Exercise description: Within the data below, how many lines contain "pull"? Reply with the number only.

Source texts of formatted documents:
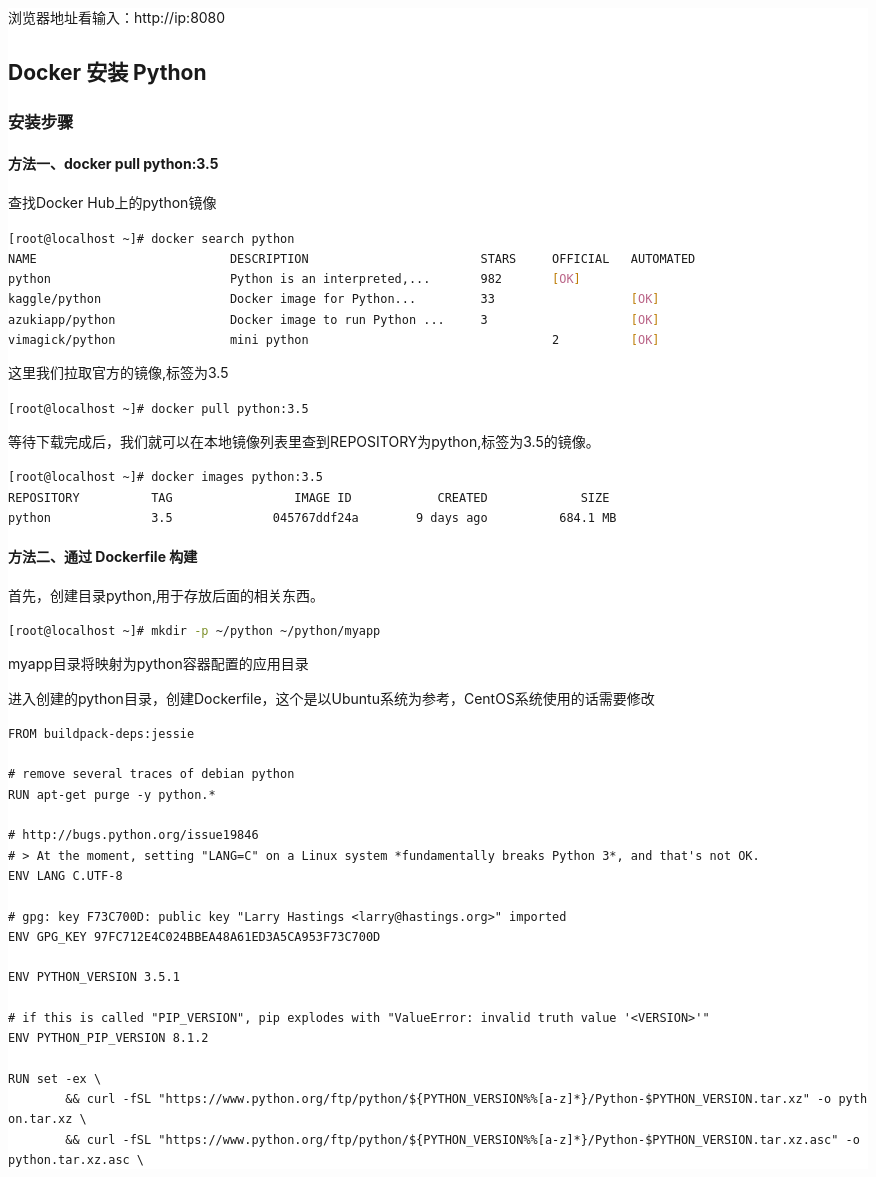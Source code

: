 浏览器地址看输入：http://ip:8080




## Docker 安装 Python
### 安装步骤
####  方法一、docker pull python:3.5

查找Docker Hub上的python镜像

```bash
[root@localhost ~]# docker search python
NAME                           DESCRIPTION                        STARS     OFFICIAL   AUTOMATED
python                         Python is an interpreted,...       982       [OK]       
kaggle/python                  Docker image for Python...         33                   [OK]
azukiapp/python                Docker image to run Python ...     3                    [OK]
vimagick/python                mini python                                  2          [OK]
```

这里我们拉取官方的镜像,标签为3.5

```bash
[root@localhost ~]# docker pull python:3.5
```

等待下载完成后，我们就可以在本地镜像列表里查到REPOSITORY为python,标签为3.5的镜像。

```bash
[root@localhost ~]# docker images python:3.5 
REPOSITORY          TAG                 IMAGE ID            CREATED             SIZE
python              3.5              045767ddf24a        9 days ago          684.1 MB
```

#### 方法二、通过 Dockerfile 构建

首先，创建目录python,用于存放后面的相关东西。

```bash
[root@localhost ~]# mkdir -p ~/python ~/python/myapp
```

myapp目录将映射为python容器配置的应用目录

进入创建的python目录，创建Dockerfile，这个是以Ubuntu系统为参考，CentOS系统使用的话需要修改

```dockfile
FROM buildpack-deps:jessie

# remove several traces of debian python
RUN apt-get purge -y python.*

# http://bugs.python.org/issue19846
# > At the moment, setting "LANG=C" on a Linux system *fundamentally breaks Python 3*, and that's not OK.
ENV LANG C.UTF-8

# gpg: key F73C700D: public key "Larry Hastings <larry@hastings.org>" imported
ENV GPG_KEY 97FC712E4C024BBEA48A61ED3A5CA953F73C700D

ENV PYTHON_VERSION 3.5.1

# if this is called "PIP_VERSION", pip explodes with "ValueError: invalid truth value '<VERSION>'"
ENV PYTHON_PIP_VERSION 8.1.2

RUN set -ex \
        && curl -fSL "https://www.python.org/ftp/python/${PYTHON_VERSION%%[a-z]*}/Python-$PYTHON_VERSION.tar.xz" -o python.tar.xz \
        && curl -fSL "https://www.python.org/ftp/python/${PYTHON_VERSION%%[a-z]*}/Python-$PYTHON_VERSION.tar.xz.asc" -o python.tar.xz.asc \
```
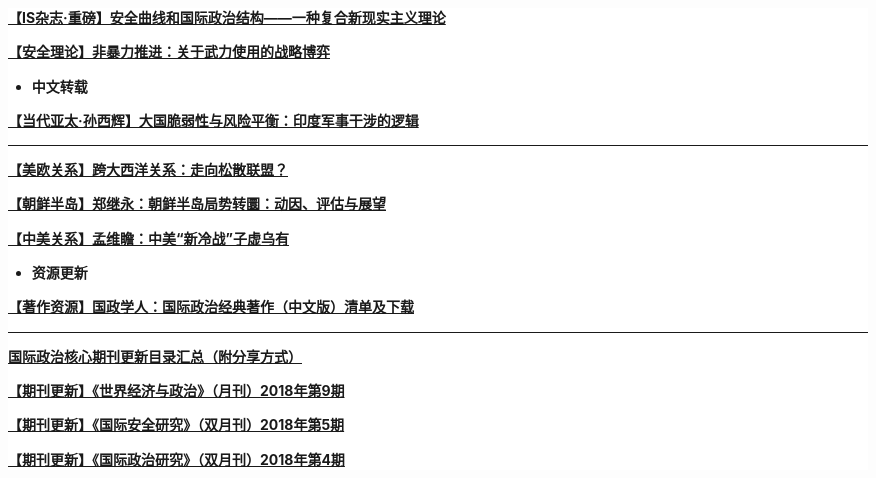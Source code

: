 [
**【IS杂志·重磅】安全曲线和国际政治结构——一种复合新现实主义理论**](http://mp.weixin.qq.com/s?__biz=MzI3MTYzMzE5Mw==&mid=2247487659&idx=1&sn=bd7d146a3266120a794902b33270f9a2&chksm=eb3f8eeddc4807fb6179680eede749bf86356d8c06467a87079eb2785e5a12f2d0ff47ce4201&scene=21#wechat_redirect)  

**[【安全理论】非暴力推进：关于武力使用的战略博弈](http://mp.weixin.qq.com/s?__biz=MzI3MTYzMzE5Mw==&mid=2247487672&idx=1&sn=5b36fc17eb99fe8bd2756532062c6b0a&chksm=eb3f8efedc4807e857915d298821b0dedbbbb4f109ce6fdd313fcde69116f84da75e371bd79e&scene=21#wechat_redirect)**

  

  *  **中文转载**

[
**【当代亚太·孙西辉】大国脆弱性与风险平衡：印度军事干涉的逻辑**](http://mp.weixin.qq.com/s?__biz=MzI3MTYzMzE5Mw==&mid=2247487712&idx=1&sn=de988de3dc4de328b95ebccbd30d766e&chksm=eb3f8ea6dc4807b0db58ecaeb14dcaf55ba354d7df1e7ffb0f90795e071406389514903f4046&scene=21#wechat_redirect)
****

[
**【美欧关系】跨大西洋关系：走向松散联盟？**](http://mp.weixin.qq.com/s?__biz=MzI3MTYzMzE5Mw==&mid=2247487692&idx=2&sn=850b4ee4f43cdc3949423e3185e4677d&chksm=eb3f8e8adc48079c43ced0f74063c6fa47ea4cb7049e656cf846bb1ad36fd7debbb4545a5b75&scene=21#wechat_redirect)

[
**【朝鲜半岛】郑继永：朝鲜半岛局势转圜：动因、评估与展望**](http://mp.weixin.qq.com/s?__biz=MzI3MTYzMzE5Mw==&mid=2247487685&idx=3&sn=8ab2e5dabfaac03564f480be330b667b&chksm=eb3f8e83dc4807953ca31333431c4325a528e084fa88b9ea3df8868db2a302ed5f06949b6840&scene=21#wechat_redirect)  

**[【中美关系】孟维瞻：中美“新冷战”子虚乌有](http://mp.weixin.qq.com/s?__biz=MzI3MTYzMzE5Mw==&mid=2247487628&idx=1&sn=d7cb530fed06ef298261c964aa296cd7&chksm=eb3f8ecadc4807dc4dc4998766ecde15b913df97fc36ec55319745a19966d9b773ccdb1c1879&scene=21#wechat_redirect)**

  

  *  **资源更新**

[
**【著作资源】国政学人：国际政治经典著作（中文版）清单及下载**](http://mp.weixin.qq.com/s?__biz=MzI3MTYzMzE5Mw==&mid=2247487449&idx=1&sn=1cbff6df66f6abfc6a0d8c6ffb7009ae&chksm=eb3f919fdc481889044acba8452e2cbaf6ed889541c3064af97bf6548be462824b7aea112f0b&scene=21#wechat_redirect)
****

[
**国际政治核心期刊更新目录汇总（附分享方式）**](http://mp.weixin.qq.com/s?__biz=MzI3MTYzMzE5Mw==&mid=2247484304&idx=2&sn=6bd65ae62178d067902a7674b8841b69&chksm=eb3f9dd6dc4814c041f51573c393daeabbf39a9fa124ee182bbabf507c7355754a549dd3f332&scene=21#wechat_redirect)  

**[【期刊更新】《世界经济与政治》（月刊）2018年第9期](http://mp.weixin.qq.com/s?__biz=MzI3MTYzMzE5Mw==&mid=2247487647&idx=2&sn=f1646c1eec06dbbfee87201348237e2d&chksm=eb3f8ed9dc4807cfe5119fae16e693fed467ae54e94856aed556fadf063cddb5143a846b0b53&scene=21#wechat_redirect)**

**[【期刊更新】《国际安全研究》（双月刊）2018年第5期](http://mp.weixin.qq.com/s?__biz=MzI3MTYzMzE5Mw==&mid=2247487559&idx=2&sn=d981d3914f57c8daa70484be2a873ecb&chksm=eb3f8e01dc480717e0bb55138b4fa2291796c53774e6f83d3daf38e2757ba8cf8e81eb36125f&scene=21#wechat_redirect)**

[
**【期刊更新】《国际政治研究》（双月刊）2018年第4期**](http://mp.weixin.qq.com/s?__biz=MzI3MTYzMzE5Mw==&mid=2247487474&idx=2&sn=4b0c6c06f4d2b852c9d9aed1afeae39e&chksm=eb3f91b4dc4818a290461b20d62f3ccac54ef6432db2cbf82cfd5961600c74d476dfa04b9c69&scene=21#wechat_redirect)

The completed task: 2